Data supplied:
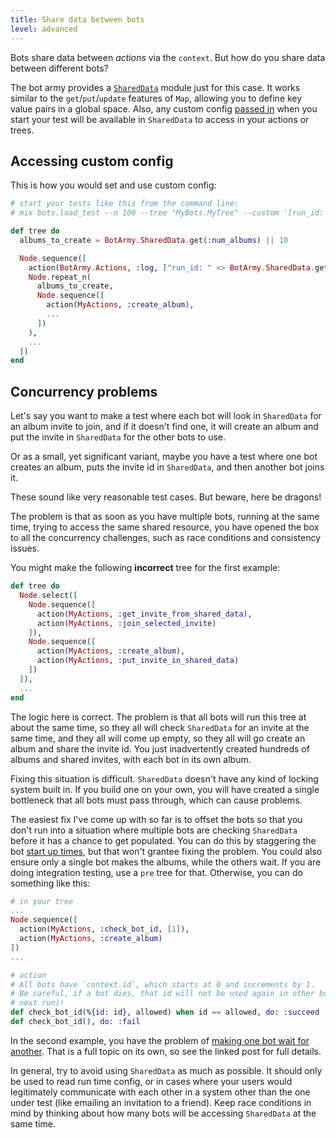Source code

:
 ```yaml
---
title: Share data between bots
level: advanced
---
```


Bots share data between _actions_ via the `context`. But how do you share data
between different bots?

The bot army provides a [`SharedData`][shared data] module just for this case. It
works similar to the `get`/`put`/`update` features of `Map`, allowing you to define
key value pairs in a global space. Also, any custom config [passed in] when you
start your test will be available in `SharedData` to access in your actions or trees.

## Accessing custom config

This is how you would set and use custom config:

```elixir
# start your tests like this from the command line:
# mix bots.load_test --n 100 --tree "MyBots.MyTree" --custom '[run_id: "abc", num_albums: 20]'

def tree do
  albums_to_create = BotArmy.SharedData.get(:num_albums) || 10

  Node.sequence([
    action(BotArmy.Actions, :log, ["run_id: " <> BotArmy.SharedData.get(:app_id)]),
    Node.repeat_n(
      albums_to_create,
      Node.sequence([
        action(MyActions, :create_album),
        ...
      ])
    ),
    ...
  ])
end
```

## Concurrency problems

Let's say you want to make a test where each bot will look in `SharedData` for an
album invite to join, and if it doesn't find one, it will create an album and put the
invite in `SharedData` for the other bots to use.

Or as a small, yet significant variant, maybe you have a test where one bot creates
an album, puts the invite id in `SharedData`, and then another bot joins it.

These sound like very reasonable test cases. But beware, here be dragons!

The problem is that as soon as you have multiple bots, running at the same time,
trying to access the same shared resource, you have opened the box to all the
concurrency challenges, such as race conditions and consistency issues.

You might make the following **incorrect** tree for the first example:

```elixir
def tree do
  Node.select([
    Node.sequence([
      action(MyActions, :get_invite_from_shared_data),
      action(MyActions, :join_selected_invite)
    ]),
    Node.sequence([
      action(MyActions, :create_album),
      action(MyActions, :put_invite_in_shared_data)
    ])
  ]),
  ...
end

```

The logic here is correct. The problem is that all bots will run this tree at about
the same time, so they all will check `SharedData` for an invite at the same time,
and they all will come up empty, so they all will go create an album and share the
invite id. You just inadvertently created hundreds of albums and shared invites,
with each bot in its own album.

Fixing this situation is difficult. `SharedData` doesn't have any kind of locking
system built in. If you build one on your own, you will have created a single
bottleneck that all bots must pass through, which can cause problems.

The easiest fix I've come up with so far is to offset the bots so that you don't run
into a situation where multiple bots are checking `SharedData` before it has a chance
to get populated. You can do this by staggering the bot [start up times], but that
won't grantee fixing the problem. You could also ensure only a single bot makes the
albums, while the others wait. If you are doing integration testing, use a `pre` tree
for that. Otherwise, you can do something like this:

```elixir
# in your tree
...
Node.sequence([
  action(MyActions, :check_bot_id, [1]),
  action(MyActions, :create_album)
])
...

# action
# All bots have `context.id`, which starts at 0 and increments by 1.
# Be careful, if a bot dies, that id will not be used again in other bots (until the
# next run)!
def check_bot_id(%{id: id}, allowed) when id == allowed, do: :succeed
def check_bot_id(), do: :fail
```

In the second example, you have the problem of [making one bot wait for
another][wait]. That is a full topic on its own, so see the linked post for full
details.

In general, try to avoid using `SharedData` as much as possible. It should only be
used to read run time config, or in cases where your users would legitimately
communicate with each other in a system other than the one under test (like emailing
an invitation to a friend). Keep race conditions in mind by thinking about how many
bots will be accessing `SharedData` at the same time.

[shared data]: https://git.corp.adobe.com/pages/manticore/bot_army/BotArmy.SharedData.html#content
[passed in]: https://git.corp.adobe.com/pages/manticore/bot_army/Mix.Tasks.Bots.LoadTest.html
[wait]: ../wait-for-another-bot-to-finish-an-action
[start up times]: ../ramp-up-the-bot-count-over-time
---
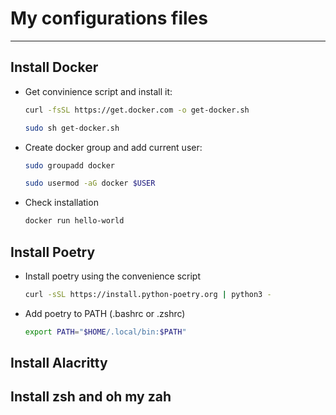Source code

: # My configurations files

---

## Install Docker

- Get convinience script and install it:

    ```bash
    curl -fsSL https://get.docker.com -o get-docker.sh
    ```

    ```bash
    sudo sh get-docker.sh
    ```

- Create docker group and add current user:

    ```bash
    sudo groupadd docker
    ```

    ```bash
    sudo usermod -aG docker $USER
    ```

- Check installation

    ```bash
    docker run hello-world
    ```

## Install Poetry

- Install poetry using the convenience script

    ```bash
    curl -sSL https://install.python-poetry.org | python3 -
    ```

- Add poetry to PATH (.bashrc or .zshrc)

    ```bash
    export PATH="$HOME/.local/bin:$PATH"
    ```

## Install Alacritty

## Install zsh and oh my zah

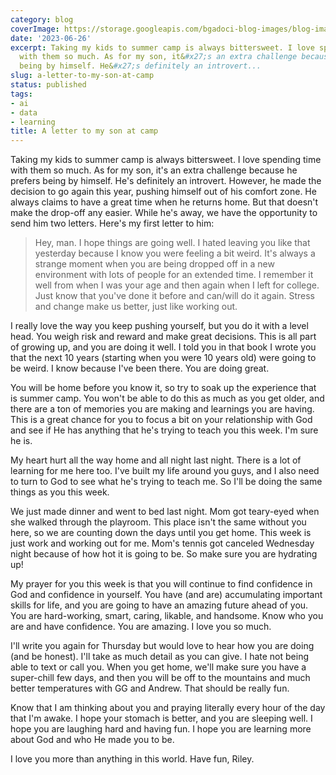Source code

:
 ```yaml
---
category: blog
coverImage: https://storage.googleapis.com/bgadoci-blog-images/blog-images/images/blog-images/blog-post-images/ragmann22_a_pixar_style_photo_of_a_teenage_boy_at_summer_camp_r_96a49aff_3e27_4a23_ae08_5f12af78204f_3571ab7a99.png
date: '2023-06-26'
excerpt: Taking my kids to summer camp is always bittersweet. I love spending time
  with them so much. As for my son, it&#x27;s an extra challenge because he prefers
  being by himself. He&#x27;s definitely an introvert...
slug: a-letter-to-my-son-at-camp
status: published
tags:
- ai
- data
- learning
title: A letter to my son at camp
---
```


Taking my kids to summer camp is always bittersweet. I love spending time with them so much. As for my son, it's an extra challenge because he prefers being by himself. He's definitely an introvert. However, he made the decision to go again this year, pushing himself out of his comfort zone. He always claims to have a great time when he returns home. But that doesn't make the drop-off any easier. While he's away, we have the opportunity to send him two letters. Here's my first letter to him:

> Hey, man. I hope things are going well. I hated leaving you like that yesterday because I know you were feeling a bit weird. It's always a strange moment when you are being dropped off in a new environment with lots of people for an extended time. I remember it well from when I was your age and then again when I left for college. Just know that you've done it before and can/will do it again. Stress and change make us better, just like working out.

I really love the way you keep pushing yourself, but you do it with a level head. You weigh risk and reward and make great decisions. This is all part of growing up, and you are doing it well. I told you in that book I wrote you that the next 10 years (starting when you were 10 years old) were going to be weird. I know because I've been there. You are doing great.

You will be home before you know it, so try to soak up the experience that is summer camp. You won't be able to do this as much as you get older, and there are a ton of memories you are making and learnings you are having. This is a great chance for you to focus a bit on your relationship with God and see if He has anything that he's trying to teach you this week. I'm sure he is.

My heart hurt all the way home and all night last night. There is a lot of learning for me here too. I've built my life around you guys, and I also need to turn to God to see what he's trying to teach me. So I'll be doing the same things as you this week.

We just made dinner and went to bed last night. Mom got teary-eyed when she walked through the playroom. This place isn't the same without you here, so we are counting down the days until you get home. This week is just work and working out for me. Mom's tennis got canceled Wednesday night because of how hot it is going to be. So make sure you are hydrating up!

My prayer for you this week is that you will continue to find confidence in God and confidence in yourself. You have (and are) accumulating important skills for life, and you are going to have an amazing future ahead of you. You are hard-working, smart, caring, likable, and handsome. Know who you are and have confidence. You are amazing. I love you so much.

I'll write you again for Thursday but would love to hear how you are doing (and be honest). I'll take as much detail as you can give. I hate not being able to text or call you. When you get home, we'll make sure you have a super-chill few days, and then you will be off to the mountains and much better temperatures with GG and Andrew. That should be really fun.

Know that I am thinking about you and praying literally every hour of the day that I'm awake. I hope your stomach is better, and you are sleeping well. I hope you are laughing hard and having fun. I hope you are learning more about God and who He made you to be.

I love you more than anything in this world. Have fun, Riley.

Assigned task:
Of the lines above, extract only those from the line with "Let's say you" to the line with "The problem is that as", both included, exactly as written.

Exercise solution:
Let's say you want to make a test where each bot will look in `SharedData` for an
album invite to join, and if it doesn't find one, it will create an album and put the
invite in `SharedData` for the other bots to use.

Or as a small, yet significant variant, maybe you have a test where one bot creates
an album, puts the invite id in `SharedData`, and then another bot joins it.

These sound like very reasonable test cases. But beware, here be dragons!

The problem is that as soon as you have multiple bots, running at the same time,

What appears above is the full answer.